Regardless, exploring differences in classification performance to infer altered information processing for prognostic purposes is a shrewd application of machine learning [5]. However, given the different goals of decoding-based and encoding-based analyses [6], one can complement the classification analyses (Fig. 1c, d) with, for example, representational similarity analysis [7], thereby gleaning insight regarding how the representations are changing [8].

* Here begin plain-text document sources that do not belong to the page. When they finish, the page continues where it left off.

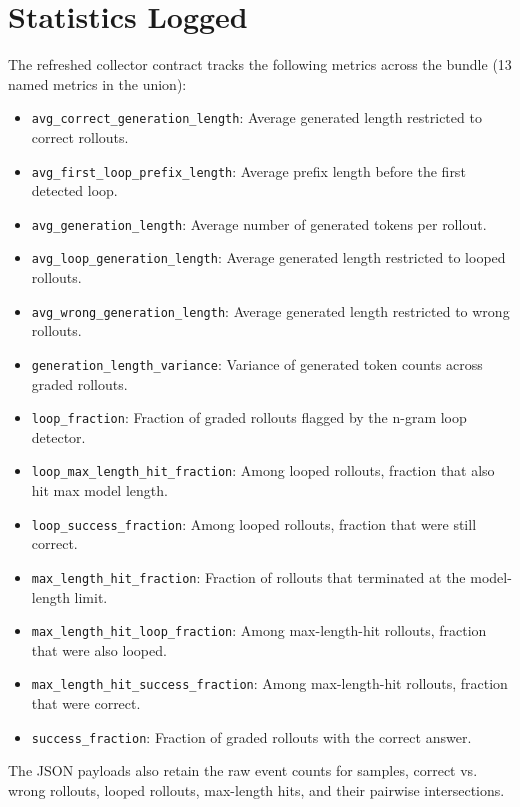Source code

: \documentclass[11pt]{article}
\begin{document}
\section*{Statistics Logged}
The refreshed collector contract tracks the following metrics across the bundle (13 named metrics in the union):
\begin{itemize}[leftmargin=1.5em]
\item \texttt{avg\_correct\_generation\_length}: Average generated length restricted to correct rollouts.
\item \texttt{avg\_first\_loop\_prefix\_length}: Average prefix length before the first detected loop.
\item \texttt{avg\_generation\_length}: Average number of generated tokens per rollout.
\item \texttt{avg\_loop\_generation\_length}: Average generated length restricted to looped rollouts.
\item \texttt{avg\_wrong\_generation\_length}: Average generated length restricted to wrong rollouts.
\item \texttt{generation\_length\_variance}: Variance of generated token counts across graded rollouts.
\item \texttt{loop\_fraction}: Fraction of graded rollouts flagged by the n-gram loop detector.
\item \texttt{loop\_max\_length\_hit\_fraction}: Among looped rollouts, fraction that also hit max model length.
\item \texttt{loop\_success\_fraction}: Among looped rollouts, fraction that were still correct.
\item \texttt{max\_length\_hit\_fraction}: Fraction of rollouts that terminated at the model-length limit.
\item \texttt{max\_length\_hit\_loop\_fraction}: Among max-length-hit rollouts, fraction that were also looped.
\item \texttt{max\_length\_hit\_success\_fraction}: Among max-length-hit rollouts, fraction that were correct.
\item \texttt{success\_fraction}: Fraction of graded rollouts with the correct answer.
\end{itemize}

The JSON payloads also retain the raw event counts for samples, correct vs. wrong rollouts, looped rollouts, max-length hits, and their pairwise intersections.
\end{document}
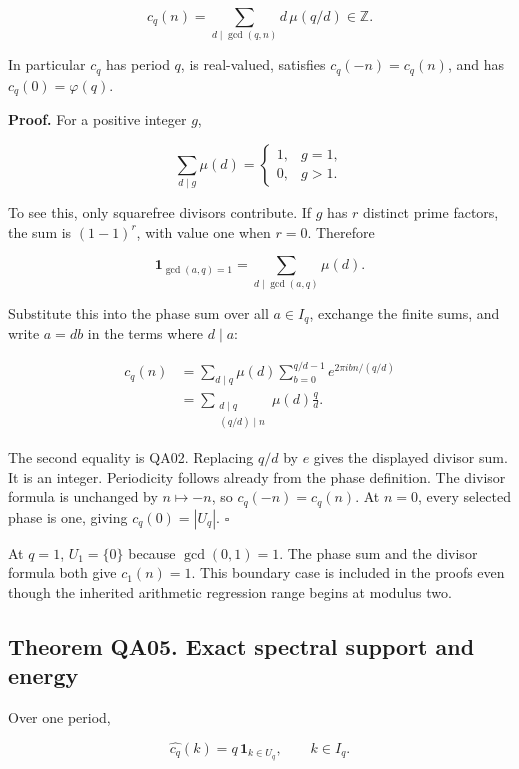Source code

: \[
\boxed{c_q(n)=\sum_{d\mid\gcd(q,n)}d\,\mu(q/d)\in\mathbb Z.}
\]

In particular \(c_q\) has period \(q\), is real-valued, satisfies
\(c_q(-n)=c_q(n)\), and has \(c_q(0)=\varphi(q)\).

\textbf{Proof.} For a positive integer \(g\),

\[
\sum_{d\mid g}\mu(d)
=\begin{cases}1,&g=1,\\0,&g>1.\end{cases}
\]

To see this, only squarefree divisors contribute. If \(g\) has \(r\)
distinct prime factors, the sum is \((1-1)^r\), with value one when
\(r=0\). Therefore

\[
\mathbf1_{\gcd(a,q)=1}=\sum_{d\mid\gcd(a,q)}\mu(d).
\]

Substitute this into the phase sum over all \(a\in I_q\), exchange the
finite sums, and write \(a=db\) in the terms where \(d\mid a\):

\[
\begin{aligned}
c_q(n)
&=\sum_{d\mid q}\mu(d)
  \sum_{b=0}^{q/d-1}e^{2\pi ibn/(q/d)}\\
&=\sum_{\substack{d\mid q\\(q/d)\mid n}}\mu(d)\frac qd.
\end{aligned}
\]

The second equality is QA02. Replacing \(q/d\) by \(e\) gives the
displayed divisor sum. It is an integer. Periodicity follows already
from the phase definition. The divisor formula is unchanged by
\(n\mapsto -n\), so \(c_q(-n)=c_q(n)\). At \(n=0\), every selected phase
is one, giving \(c_q(0)=|U_q|\). \(\square\)

At \(q=1\), \(U_1=\{0\}\) because \(\gcd(0,1)=1\). The phase sum and the
divisor formula both give \(c_1(n)=1\). This boundary case is included
in the proofs even though the inherited arithmetic regression range
begins at modulus two.

\hypertarget{q:theorem-qa05.-exact-spectral-support-and-energy}{%
\subsection*{Theorem QA05. Exact spectral support and
energy}\label{q:theorem-qa05.-exact-spectral-support-and-energy}}

Over one period,

\[
\boxed{\widehat{c_q}(k)=q\,\mathbf1_{k\in U_q},\qquad k\in I_q.}
\]


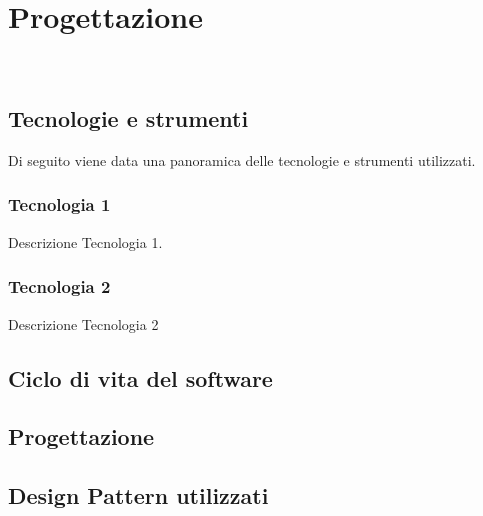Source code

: 
\chapter{Progettazione} %
\label{cap:progettazione}

\\

\section{Tecnologie e strumenti} %
\label{sec:tecnologie-strumenti}

Di seguito viene data una panoramica delle tecnologie e strumenti utilizzati.

\subsection*{Tecnologia 1}
Descrizione Tecnologia 1.

\subsection*{Tecnologia 2}
Descrizione Tecnologia 2

\section{Ciclo di vita del software}
\label{sec:ciclo-vita-software}

\section{Progettazione}
\label{sec:progettazione}




\section{Design Pattern utilizzati}

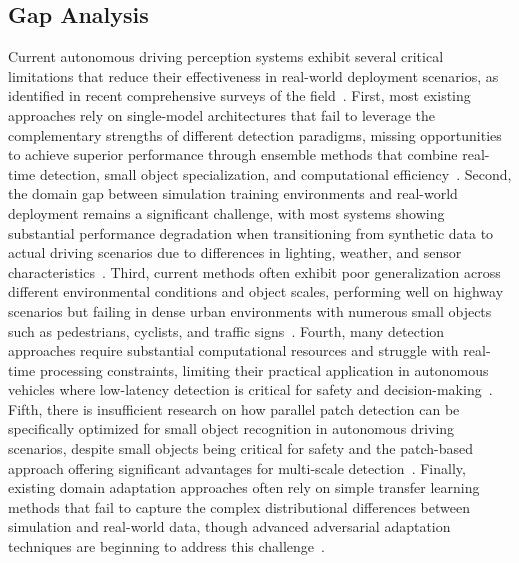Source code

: \documentclass[conference]{IEEEtran}
\begin{document}
\subsection{Gap Analysis}
Current autonomous driving perception systems exhibit several critical limitations that reduce their effectiveness in real-world deployment scenarios, as identified in recent comprehensive surveys of the field~\cite{alrashoud2025comprehensive}.
First, most existing approaches rely on single-model architectures that fail to leverage the complementary strengths of different detection paradigms, missing opportunities to achieve superior performance through ensemble methods that combine real-time detection, small object specialization, and computational efficiency~\cite{zhao2024temporal}.
Second, the domain gap between simulation training environments and real-world deployment remains a significant challenge, with most systems showing substantial performance degradation when transitioning from synthetic data to actual driving scenarios due to differences in lighting, weather, and sensor characteristics~\cite{martinez2024frequency}.
Third, current methods often exhibit poor generalization across different environmental conditions and object scales, performing well on highway scenarios but failing in dense urban environments with numerous small objects such as pedestrians, cyclists, and traffic signs~\cite{white2025cross}.
Fourth, many detection approaches require substantial computational resources and struggle with real-time processing constraints, limiting their practical application in autonomous vehicles where low-latency detection is critical for safety and decision-making~\cite{nakamura2024real}.
Fifth, there is insufficient research on how parallel patch detection can be specifically optimized for small object recognition in autonomous driving scenarios, despite small objects being critical for safety and the patch-based approach offering significant advantages for multi-scale detection~\cite{garcia2025spatio}.
Finally, existing domain adaptation approaches often rely on simple transfer learning methods that fail to capture the complex distributional differences between simulation and real-world data, though advanced adversarial adaptation techniques are beginning to address this challenge~\cite{huang2024hybrid}.
\end{document}
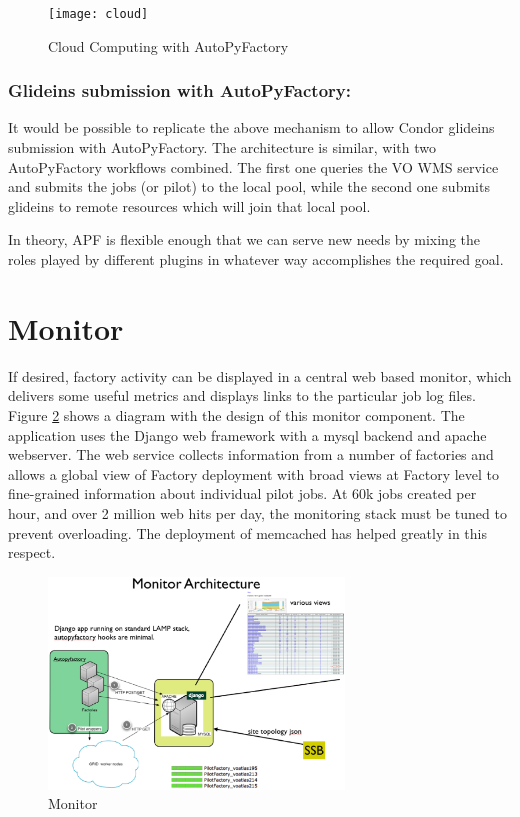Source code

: \documentclass[a4paper]{jpconf}
\begin{document}
\begin{figure}[h]
\centering\texttt{[image: cloud]}
\caption{Cloud Computing with AutoPyFactory}
\label{cloud}
\end{figure}

\subsubsection{Glideins submission with AutoPyFactory:}
It would be possible to replicate the above mechanism to allow Condor glideins submission with AutoPyFactory.
The architecture is similar, with two AutoPyFactory workflows combined.
The first one queries the VO WMS service and submits the jobs (or pilot) to the local pool, 
while the second one submits glideins to remote resources which will join that local pool. 

In theory, APF is flexible enough that we can serve new needs by mixing the
roles played by different plugins in whatever way accomplishes the required
goal. 

\section{Monitor}

If desired, factory activity can be displayed in a central web based monitor,
which delivers some useful metrics and displays links to the particular job log
files. Figure \ref{monitor} shows a diagram with the design of this monitor component.
The application uses the Django web framework with a mysql backend and apache webserver. 
The web service collects information from a number of
factories and allows a global view of Factory deployment with broad
views at Factory level to fine-grained information about individual pilot jobs. 
At 60k jobs created per hour, and over 2 million web hits per day, 
the monitoring stack must be tuned to prevent overloading.
The deployment of memcached has helped greatly in this respect.


\begin{figure}[h]
\centering\includegraphics[width=0.7\textwidth]{monitor}
\caption{Monitor}
\label{monitor}
\end{figure}
\end{document}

This strategy would be of particular interest, given the authors’ supposition that altered attentional mechanisms towards food underlie the classifier’s differential performance across groups. Previous work has shown that attention alters representational spaces to increase the categoricity of the attended feature [9]. As such, one could investigate whether neural representations of food in acAN patients are, for example, unusually dispersed (or compact) with respect to those of healthy controls or recAN (Fig. 1e, f) and, with additional encoding analyses, whether these representations tend to distribute along different dimensions underlying the food representational space. Such approaches could help to unravel how attentional mechanisms may (pathologically) affect cognitive processes related to food in acAN patients and determine whether any individual-level alterations in the representational space have additional prognostic value [10].

This correspondence aims to highlight the clever manner in which the authors combined machine learning with fMRI to investigate cognitive changes in patients with AN while simultaneously drawing attention to a few caveats/strategies in the analyses and interpretations that researchers and reviewers should take into account when designing and assessing functional neuroimaging experiments.